What happened to Leo’s work would have been mitigated by the adoption of a less permissive license like the GPL, which would have made it impossible for company X to prevent its customers from accessing the source code. Each customer of company X would have had the right to ask for a copy of the source code, to modify it, and redistribute it. But more importantly, Leo would have been able to choose if he wanted to integrate the changes made by company X into his code, benefiting back, and re-distributing this benefit to the entire community.

The most common objections I heard about this reasoning are two. The first is that company X would not be able to profit. The second is that company X should be able to choose what to do with their work.  About the first objection, excluding the ethical aspects of profiting from something that was not created by them in the first place, there is no direct implication between “free software” (in the GPL sense) and “not profitable”. Companies of very different sizes, from large software houses distributing Linux, to small companies developing technical software, working with FOSS, have grown profited in several ways. I would argue the key factor is the value the company adds to their software through support, ease of use, training, certifications, consultancy and services, but this would bring us far from the topic.
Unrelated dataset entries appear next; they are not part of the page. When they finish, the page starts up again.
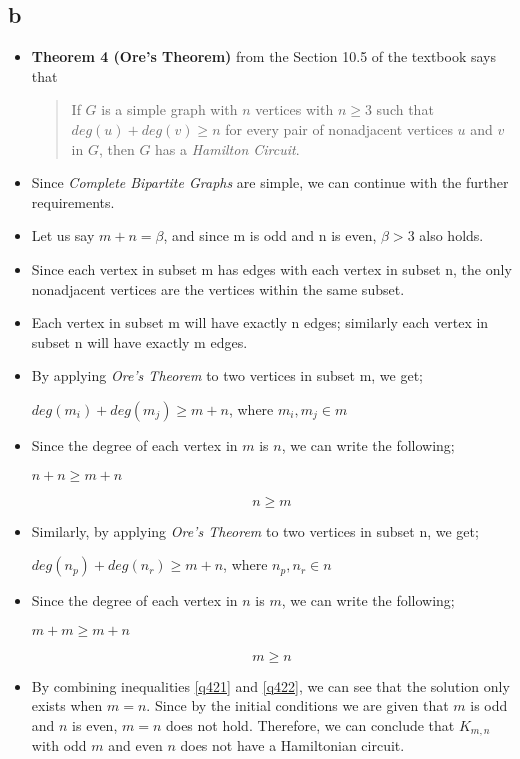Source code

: \documentclass[11pt]{article}
\begin{document}
\subsection*{b}
\begin{itemize}
    \item  \textbf{Theorem 4 (Ore's Theorem)} from the Section 10.5 of the textbook says that 
    \begin{quote}
        If $G$ is a simple graph with $n$ vertices with $n \geq 3$ such that
$deg(u) + deg(v) \geq n$ for every pair of nonadjacent vertices $u$ and $v$ in $G$, then $G$ has a \textit{Hamilton Circuit}.
    \end{quote}
    \item Since \textit{Complete Bipartite Graphs} are simple, we can continue with the further requirements.
    \item Let us say $m + n = \beta$, and since m is odd and n is even, $\beta > 3$ also holds. 
    \item Since each vertex in subset m has edges with each vertex in subset n, the only nonadjacent vertices are the vertices within the same subset. 
    \item Each vertex in subset m will have exactly n edges; similarly each vertex in subset n will have exactly m edges.
    \item By applying \textit{Ore's Theorem} to two vertices in subset m, we get; 
    \begin{center} $ deg(m_i) + deg(m_j) \geq m+n $, where $m_i, m_j \in m$ \end{center}
    \item Since the degree of each vertex in $m$ is $n$, we can write the following;
    \begin{center} $ n + n \geq m + n $ \end{center}
    \begin{equation} n \geq m  
    \label{q421}
    \end{equation} 
    \item Similarly, by applying \textit{Ore's Theorem} to two vertices in subset n, we get;
    \begin{center} $ deg(n_p) + deg(n_r) \geq m+n $, where $n_p, n_r \in n$ \end{center}
    \item Since the degree of each vertex in $n$ is $m$, we can write the following;
    \begin{center} $ m + m \geq m + n $ \end{center}
    \begin{equation} m \geq n 
    \label{q422} \end{equation} 
    \item By combining inequalities \eqref{q421} and \eqref{q422}, we can see that the solution only exists when $m = n$. Since by the initial conditions we are given that $m$ is odd and $n$ is even, $m=n$ does not hold. Therefore, we can conclude that $K_{m,n}$ with odd $m$ and even $n$ does not have a Hamiltonian circuit.
\end{itemize} 
\end{document}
Concerning the second objection, regarding the freedom of company X to decide about their changes, company X is relying on others’ work to make their product. They would be free to refer to the open literature, and implement their own version of the algorithms without referring to the open-source implementation, if the do not want to agree to the terms of the GPL license.
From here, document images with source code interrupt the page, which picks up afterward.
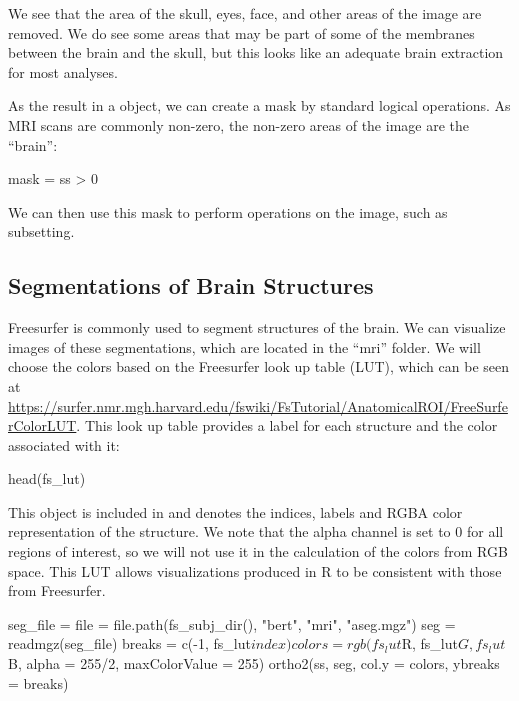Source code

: We see that the area of the skull, eyes, face, and other areas of the
image are removed. We do see some areas that may be part of some of the
membranes between the brain and the skull, but this looks like an
adequate brain extraction for most analyses.

As the result in a  object, we can create a mask by standard
logical operations. As MRI scans are commonly non-zero, the non-zero
areas of the image are the ``brain'':

\begin{Schunk}
\begin{Sinput}
mask = ss > 0
\end{Sinput}
\end{Schunk}

We can then use this mask to perform operations on the image, such as
subsetting.

\subsection{Segmentations of Brain
Structures}\label{segmentations-of-brain-structures}

Freesurfer is commonly used to segment structures of the brain. We can
visualize images of these segmentations, which are located in the
``mri'' folder. We will choose the colors based on the Freesurfer look
up table (LUT), which can be seen at
\url{https://surfer.nmr.mgh.harvard.edu/fswiki/FsTutorial/AnatomicalROI/FreeSurferColorLUT}.
This look up table provides a label for each structure and the color
associated with it:

\begin{Schunk}
\begin{Sinput}
head(fs_lut)
\end{Sinput}
\end{Schunk}

This object is included in  and denotes the indices,
labels and RGBA color representation of the structure. We note that the
alpha channel is set to \(0\) for all regions of interest, so we will
not use it in the calculation of the colors from RGB space. This LUT
allows visualizations produced in R to be consistent with those from
Freesurfer.\\

\begin{Schunk}
\begin{Sinput}
seg_file = file = file.path(fs_subj_dir(), "bert", "mri", "aseg.mgz")
seg = readmgz(seg_file)
breaks = c(-1, fs_lut$index)
colors = rgb(fs_lut$R, fs_lut$G, fs_lut$B, 
             alpha = 255/2,
             maxColorValue = 255)
ortho2(ss, seg, col.y = colors, ybreaks = breaks)
\end{Sinput}
\end{Schunk}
To conclude, I see the GPL as a tool for scientists to ensure the availability of their tools to themselves and colleagues on the long run. I see it as a way to limit what happened in several cases, when a software developed with public funds is bought by a software vendor, and effectively restricted thanks to high licensing costs and restrictions that do not fit the needs of the original users of the package itself. I also see as a way to be ethical towards who sponsored the research in the first place, which are ultimately other citizens. They will be able to obtain the product of the research, use it, modify it, contribute to it, maybe keep the project going when the original developers retire or move forward, and also profit from it, if they are willing to do it, and they have a good idea to achieve that goal.

P.S. Obviously these are my opinions, and have nothing to do with my employer (it’s written in the disclaimer of my site too, but I doubt many read it).
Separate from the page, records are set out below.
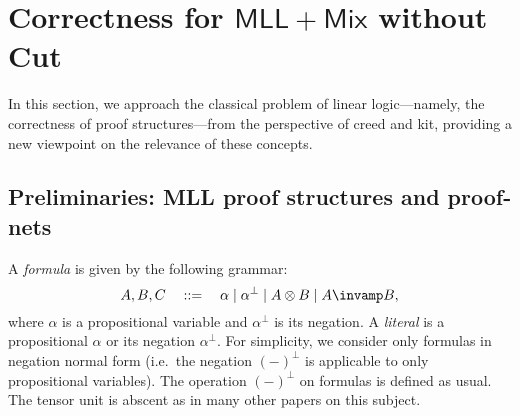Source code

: \section{Correctness for $\mathsf{MLL+Mix}$ without Cut}
In this section, we approach the classical problem of linear logic---namely, the correctness of proof structures---from the perspective of creed and kit, providing a new viewpoint on the relevance of these concepts.


\subsection{Preliminaries: MLL proof structures and proof-nets}

\newcommand{\PropVar}{\alpha}
\newcommand{\PropVarb}{\beta}
\newcommand{\PropVarc}{\gamma}

A \emph{formula} is given by the following grammar:
\begin{equation*}
    A,B,C
    \quad::=\quad
    \PropVar \mid \PropVar^{\bot} \mid A \otimes B \mid A \llpar B,
\end{equation*}
where \( \PropVar \) is a propositional variable and \( \PropVar^{\bot} \) is its negation.
A \emph{literal} is a propositional \( \PropVar \) or its negation \( \PropVar^{\bot} \).
For simplicity, we consider only formulas in negation normal form (i.e.~the negation \( ({-})^{\bot} \) is applicable to only propositional variables).
The operation \( ({-})^{\bot} \) on formulas is defined as usual.
The tensor unit is abscent as in many other papers on this subject.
Edited on June 25th, 2017 to add clarification on distribution and media costs following comment from Bruno Santos.

Edited on June 30th, 2017 to correct a typo. Thanks to John Chawner for reporting it.

3 Comments

  • Bruno Santos

    You wrote that “at no cost, a copy of the entire source code used to generate the binary.”

    This isn’t true. The license specifically states that: https://www.gnu.org/licenses/gpl.html#section6

    […] a copy of the Corresponding Source for all the software in the product that is covered by this License, on a durable physical medium customarily used for software interchange, for a price no more than your reasonable cost of physically performing this conveying of source,

    I got to this starting here: https://www.gnu.org/licenses/gpl-faq.html#DoesTheGPLAllowMoney

    For an extensive FAQ on GPL, see https://www.gnu.org/licenses/gpl-faq.html

    I vaguely remember reading that the limit on price for the source code was that it could not exceed the price for the binary form… so either I’ve gotten it incorrectly memorized or the FAQ changed in the meantime.

    • Alberto

      Thank you. That is what I meant with “at no cost”. Most of the distribution happens in electronic format, which is effectively inexpensive.

      I will edit the text to clarify this however.

    • Alberto

      Thank you Bruno.

      I have clarified this by specifying “at no additional cost except media and distribution costs”. I think it is clear from my writing that the distribution of the binary itself does not need to happen for free.

      Let me know if you still feel it is unclear.